Dealing With Smoking Withdrawal

When you quit smoking, the urge to smoke will come and go. Sometimes, such as during times of stress or when having a social drink with friends, your desire for a cigarette may become very strong. It is important during these times to avoid the temptation to have “one last cigarette”.

In addition, you should also expect feelings of withdrawal when you quit smoking, which is discomfort caused by giving up nicotine. Such discomfort is your body’s way of telling you that it is learning to be smoke-free.

These feelings may be very strong and uncomfortable, but they will subside with time. The most common effects of smoking withdrawal include:

    Being easily and quickly angered

    Being easily frustrated

    Difficulty concentrating

    Feeling anxious, nervous, or restless

    Feeling depressed

    Feeling hungry or gaining weight

    Having trouble thinking clearly

    Increased appetite

    Insomnia (not being able to sleep)

    Irritability

During these times of strong desire for cigarettes, one or more of the following activities may help:

    Remember the impact and the price of smoking for you and those around you, and think of the resulting benefits that you are gaining by quitting smoking.

    Try to wait it out the desire will eventually pass.

    Think about your plan to quit smoking permanently, and try to stick to it.

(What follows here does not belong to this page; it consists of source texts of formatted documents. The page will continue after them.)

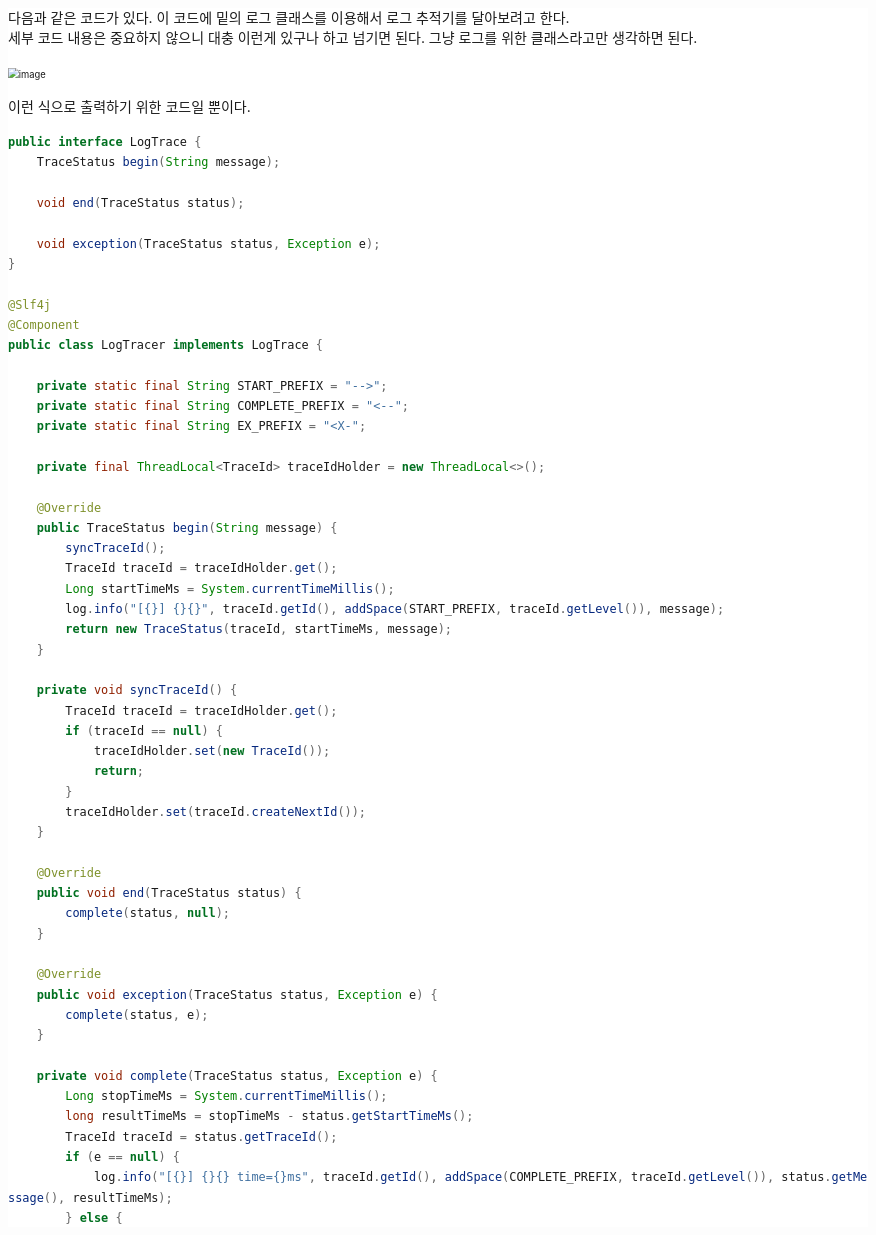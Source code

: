 다음과 같은 코드가 있다. 이 코드에 밑의 로그 클래스를 이용해서 로그 추적기를 달아보려고 한다.  
세부 코드 내용은 중요하지 않으니 대충 이런게 있구나 하고 넘기면 된다. 그냥 로그를 위한 클래스라고만 생각하면 된다.  

<img src="https://user-images.githubusercontent.com/45073750/146503443-bd0234a4-5250-4536-a12e-d509bf843205.png" alt="image" style="zoom: 67%;" />

이런 식으로 출력하기 위한 코드일 뿐이다.  

```java
public interface LogTrace {
    TraceStatus begin(String message);

    void end(TraceStatus status);

    void exception(TraceStatus status, Exception e);
}

@Slf4j
@Component
public class LogTracer implements LogTrace {

    private static final String START_PREFIX = "-->";
    private static final String COMPLETE_PREFIX = "<--";
    private static final String EX_PREFIX = "<X-";

    private final ThreadLocal<TraceId> traceIdHolder = new ThreadLocal<>();

    @Override
    public TraceStatus begin(String message) {
        syncTraceId();
        TraceId traceId = traceIdHolder.get();
        Long startTimeMs = System.currentTimeMillis();
        log.info("[{}] {}{}", traceId.getId(), addSpace(START_PREFIX, traceId.getLevel()), message);
        return new TraceStatus(traceId, startTimeMs, message);
    }

    private void syncTraceId() {
        TraceId traceId = traceIdHolder.get();
        if (traceId == null) {
            traceIdHolder.set(new TraceId());
            return;
        }
        traceIdHolder.set(traceId.createNextId());
    }

    @Override
    public void end(TraceStatus status) {
        complete(status, null);
    }

    @Override
    public void exception(TraceStatus status, Exception e) {
        complete(status, e);
    }

    private void complete(TraceStatus status, Exception e) {
        Long stopTimeMs = System.currentTimeMillis();
        long resultTimeMs = stopTimeMs - status.getStartTimeMs();
        TraceId traceId = status.getTraceId();
        if (e == null) {
            log.info("[{}] {}{} time={}ms", traceId.getId(), addSpace(COMPLETE_PREFIX, traceId.getLevel()), status.getMessage(), resultTimeMs);
        } else {
```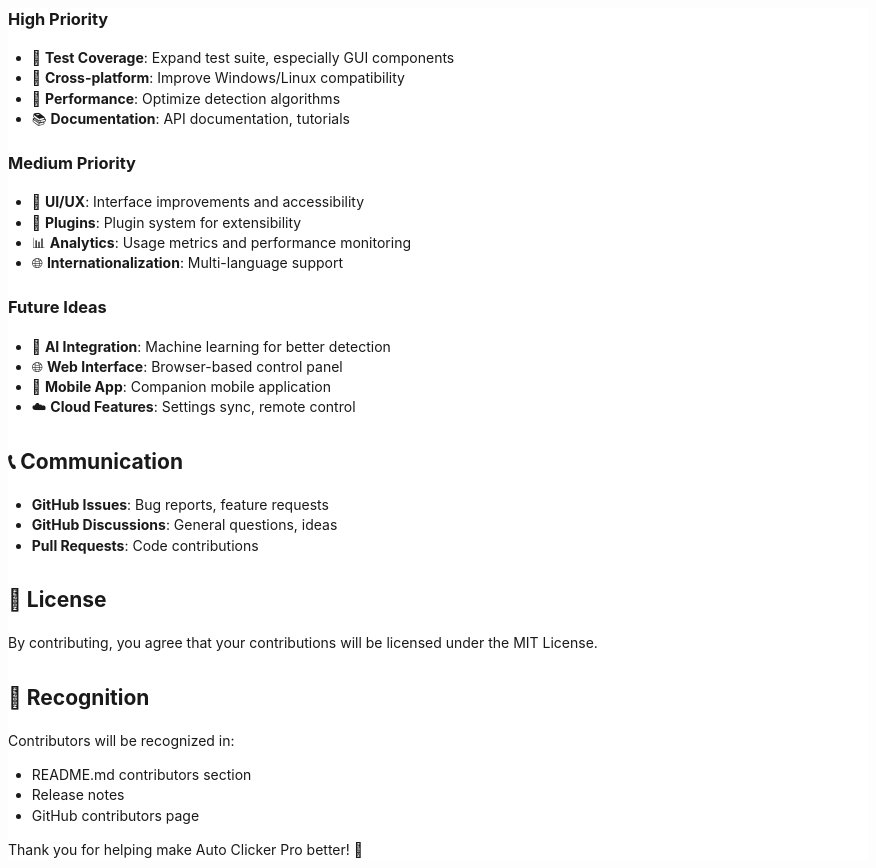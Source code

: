 ### High Priority
- 🧪 **Test Coverage**: Expand test suite, especially GUI components
- 📱 **Cross-platform**: Improve Windows/Linux compatibility
- 🔧 **Performance**: Optimize detection algorithms
- 📚 **Documentation**: API documentation, tutorials

### Medium Priority
- 🎨 **UI/UX**: Interface improvements and accessibility
- 🔌 **Plugins**: Plugin system for extensibility
- 📊 **Analytics**: Usage metrics and performance monitoring
- 🌐 **Internationalization**: Multi-language support

### Future Ideas
- 🤖 **AI Integration**: Machine learning for better detection
- 🌐 **Web Interface**: Browser-based control panel
- 📱 **Mobile App**: Companion mobile application
- ☁️ **Cloud Features**: Settings sync, remote control

## 📞 Communication

- **GitHub Issues**: Bug reports, feature requests
- **GitHub Discussions**: General questions, ideas
- **Pull Requests**: Code contributions

## 📄 License

By contributing, you agree that your contributions will be licensed under the MIT License.

## 🙏 Recognition

Contributors will be recognized in:
- README.md contributors section
- Release notes
- GitHub contributors page

Thank you for helping make Auto Clicker Pro better! 🚀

    Perform actions that will divert your attention away from the desire to smoke and keep you occupied. For example, go for a walk and enjoy the fresh air, go shopping, play a friendly game of social sport with friends or family, do some home cooking, and so on.

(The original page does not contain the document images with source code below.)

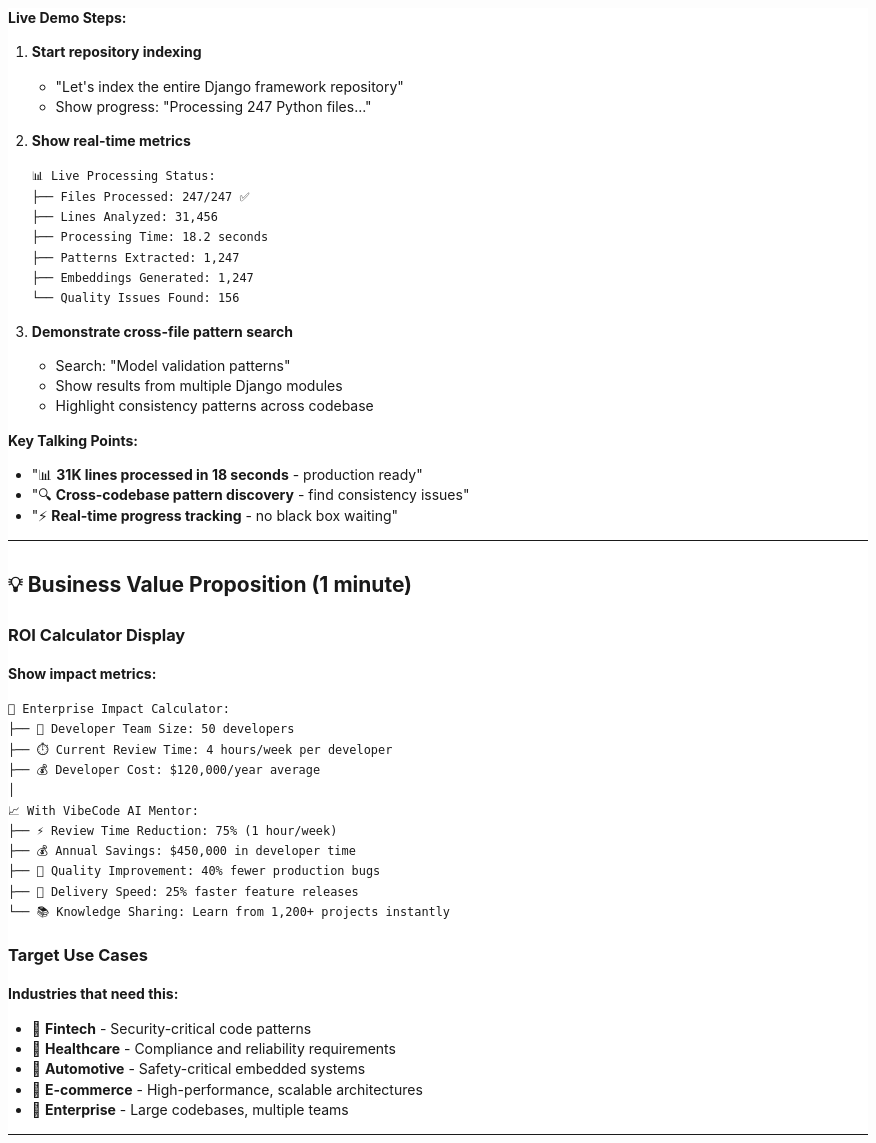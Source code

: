 **Live Demo Steps:**
1. **Start repository indexing**
   - "Let's index the entire Django framework repository"
   - Show progress: "Processing 247 Python files..."

2. **Show real-time metrics**
   ```
   📊 Live Processing Status:
   ├── Files Processed: 247/247 ✅
   ├── Lines Analyzed: 31,456 
   ├── Processing Time: 18.2 seconds
   ├── Patterns Extracted: 1,247
   ├── Embeddings Generated: 1,247
   └── Quality Issues Found: 156
   ```

3. **Demonstrate cross-file pattern search**
   - Search: "Model validation patterns"
   - Show results from multiple Django modules
   - Highlight consistency patterns across codebase

**Key Talking Points:**
- "📊 **31K lines processed in 18 seconds** - production ready"
- "🔍 **Cross-codebase pattern discovery** - find consistency issues"
- "⚡ **Real-time progress tracking** - no black box waiting"

---

## 💡 Business Value Proposition (1 minute)

### ROI Calculator Display

**Show impact metrics:**
```
🏢 Enterprise Impact Calculator:
├── 👥 Developer Team Size: 50 developers
├── ⏱️ Current Review Time: 4 hours/week per developer  
├── 💰 Developer Cost: $120,000/year average
│
📈 With VibeCode AI Mentor:
├── ⚡ Review Time Reduction: 75% (1 hour/week)
├── 💰 Annual Savings: $450,000 in developer time
├── 🎯 Quality Improvement: 40% fewer production bugs
├── 🚀 Delivery Speed: 25% faster feature releases
└── 📚 Knowledge Sharing: Learn from 1,200+ projects instantly
```

### Target Use Cases

**Industries that need this:**
- 🏦 **Fintech** - Security-critical code patterns
- 🏥 **Healthcare** - Compliance and reliability requirements  
- 🚗 **Automotive** - Safety-critical embedded systems
- 🛒 **E-commerce** - High-performance, scalable architectures
- 🏢 **Enterprise** - Large codebases, multiple teams

---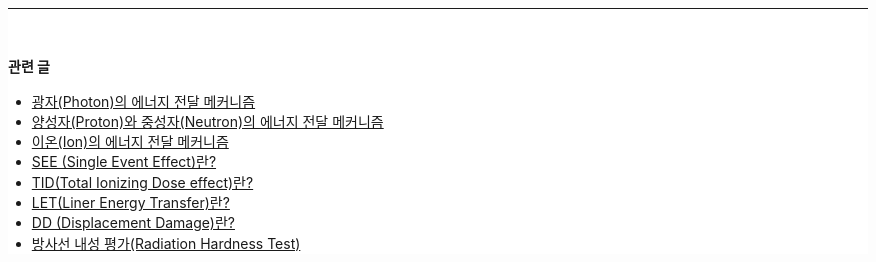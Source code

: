 






-------------------------------------



<br/> 

**관련 글**
- [광자(Photon)의 에너지 전달 메커니즘](/ko/article/21.photons.html)
- [양성자(Proton)와 중성자(Neutron)의 에너지 전달 메커니즘](/ko/article/23.Nucleons.html)
- [이온(Ion)의 에너지 전달 메커니즘](/ko/article/24.ions.html)
- [SEE (Single Event Effect)란?](/ko/article/1.-SEE.html)
- [TID(Total Ionizing Dose effect)란?](/ko/article/7.TID.html)
- [LET(Liner Energy Transfer)란?](/ko/article/6.LET.html)
- [DD (Displacement Damage)란?](/ko/article/18.DD.html)
- [방사선 내성 평가(Radiation Hardness Test)](/ko/article/3.방사선-내성-평가.html)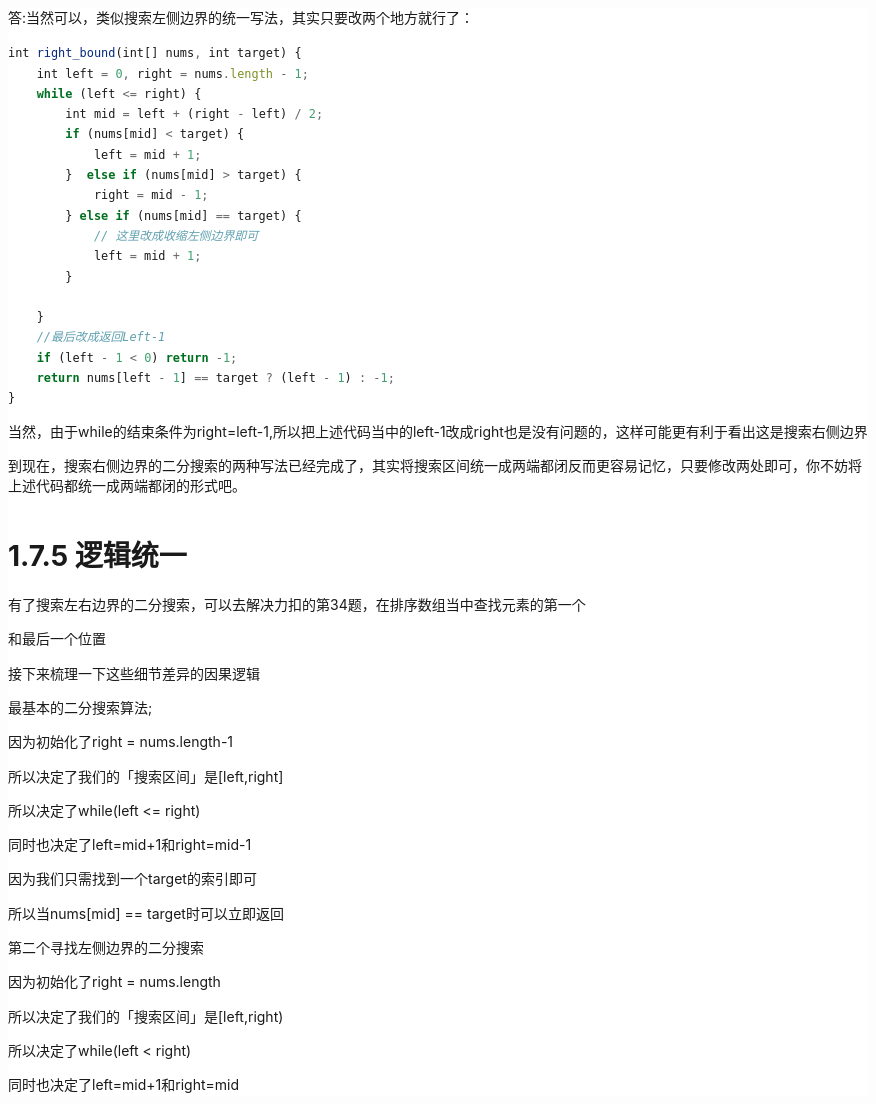 答:当然可以，类似搜索左侧边界的统一写法，其实只要改两个地方就行了：

```js
int right_bound(int[] nums, int target) {
    int left = 0, right = nums.length - 1;
    while (left <= right) {
        int mid = left + (right - left) / 2;
        if (nums[mid] < target) {
            left = mid + 1;  
        }  else if (nums[mid] > target) {
            right = mid - 1;     
        } else if (nums[mid] == target) {
            // 这里改成收缩左侧边界即可
            left = mid + 1; 
        }

    } 
    //最后改成返回Left-1
    if (left - 1 < 0) return -1;
    return nums[left - 1] == target ? (left - 1) : -1;
}
```

当然，由于while的结束条件为right=left-1,所以把上述代码当中的left-1改成right也是没有问题的，这样可能更有利于看出这是搜索右侧边界

到现在，搜索右侧边界的二分搜索的两种写法已经完成了，其实将搜索区间统一成两端都闭反而更容易记忆，只要修改两处即可，你不妨将上述代码都统一成两端都闭的形式吧。

# 1.7.5 逻辑统一

有了搜索左右边界的二分搜索，可以去解决力扣的第34题，在排序数组当中查找元素的第一个

和最后一个位置

接下来梳理一下这些细节差异的因果逻辑

最基本的二分搜索算法;

因为初始化了right = nums.length-1

所以决定了我们的「搜索区间」是[left,right]

所以决定了while(left <= right)

同时也决定了left=mid+1和right=mid-1

因为我们只需找到一个target的索引即可

所以当nums[mid] == target时可以立即返回

第二个寻找左侧边界的二分搜索

因为初始化了right = nums.length

所以决定了我们的「搜索区间」是[left,right)

所以决定了while(left < right)

同时也决定了left=mid+1和right=mid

    Keep other things around instead of cigarettes, and use these when the desire to smoke is strong. For example, carrots, pickles, sunflower seeds, apples, celery, raisins, and sugar free chewing gum are all great ways to divert your attention away from the desire to smoke.

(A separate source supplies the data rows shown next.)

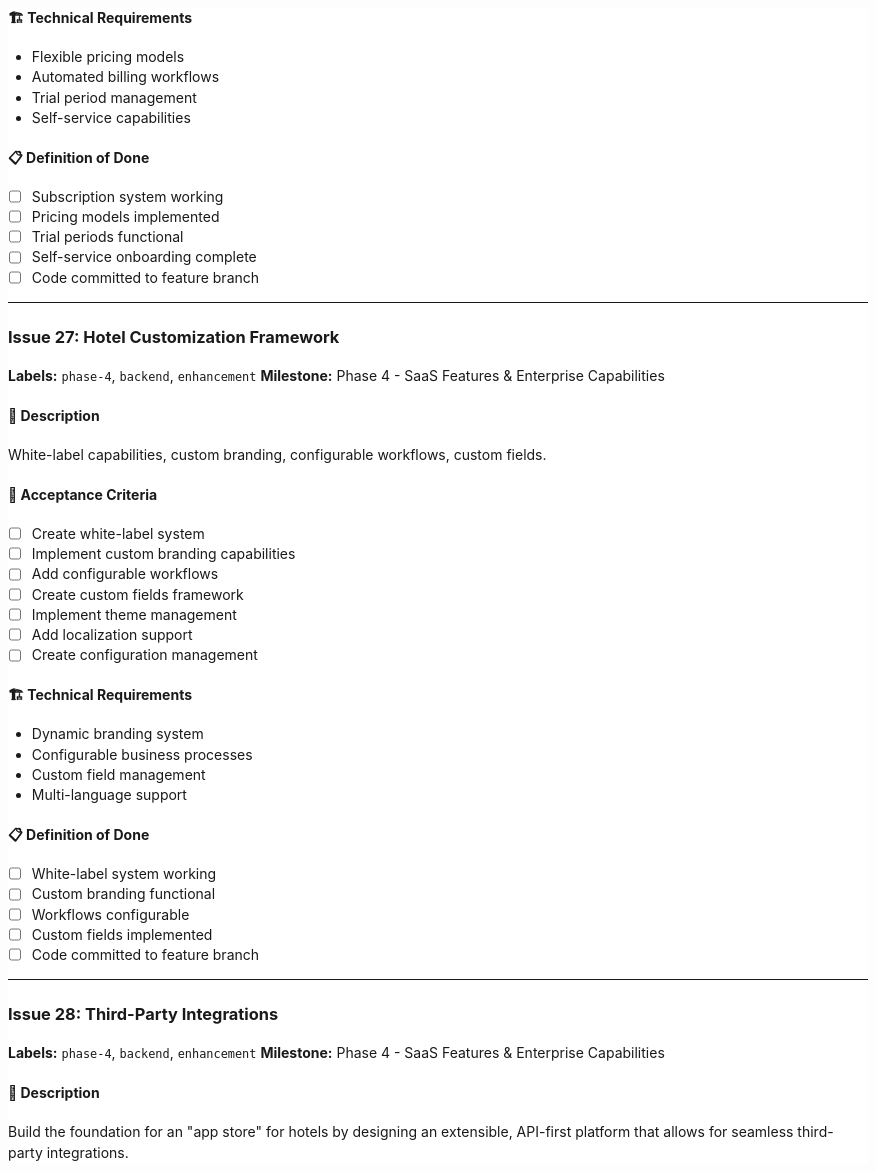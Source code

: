 #### 🏗️ Technical Requirements
- Flexible pricing models
- Automated billing workflows
- Trial period management
- Self-service capabilities

#### 📋 Definition of Done
- [ ] Subscription system working
- [ ] Pricing models implemented
- [ ] Trial periods functional
- [ ] Self-service onboarding complete
- [ ] Code committed to feature branch

---

### Issue 27: Hotel Customization Framework
**Labels:** `phase-4`, `backend`, `enhancement`
**Milestone:** Phase 4 - SaaS Features & Enterprise Capabilities

#### 📝 Description
White-label capabilities, custom branding, configurable workflows, custom fields.

#### 🎯 Acceptance Criteria
- [ ] Create white-label system
- [ ] Implement custom branding capabilities
- [ ] Add configurable workflows
- [ ] Create custom fields framework
- [ ] Implement theme management
- [ ] Add localization support
- [ ] Create configuration management

#### 🏗️ Technical Requirements
- Dynamic branding system
- Configurable business processes
- Custom field management
- Multi-language support

#### 📋 Definition of Done
- [ ] White-label system working
- [ ] Custom branding functional
- [ ] Workflows configurable
- [ ] Custom fields implemented
- [ ] Code committed to feature branch

---

### Issue 28: Third-Party Integrations
**Labels:** `phase-4`, `backend`, `enhancement`
**Milestone:** Phase 4 - SaaS Features & Enterprise Capabilities

#### 📝 Description
 Build the foundation for an "app store" for hotels by designing an extensible, API-first platform that allows for seamless third-party integrations.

    Wash your hands, wash the dishes, or take a shower.

    Learn to relax quickly by taking slow, deep breaths.

    Light an incense stick or a candle instead of a cigarette.

Please Note:

Most people who attempt to quit, go back to smoking within three months. So, the first three months after you quit will be the most difficult. You may be tempted to have “one last cigarette” when you are stressed or feeling down, but yielding to such a temptation is a sure-fire way to start smoking again.

No matter what, do not let yourself think “Just one more won’t hurt” or “Just one last cigarette”. One cigarette will hurt a great deal, as it will start you back down the slippery slope to smoking again and undo all the work that you have done so far.

Trying something to beat the urge to smoke is always better than doing nothing.

If you need help dealing with cravings or withdrawal, then consider using appropriate medications.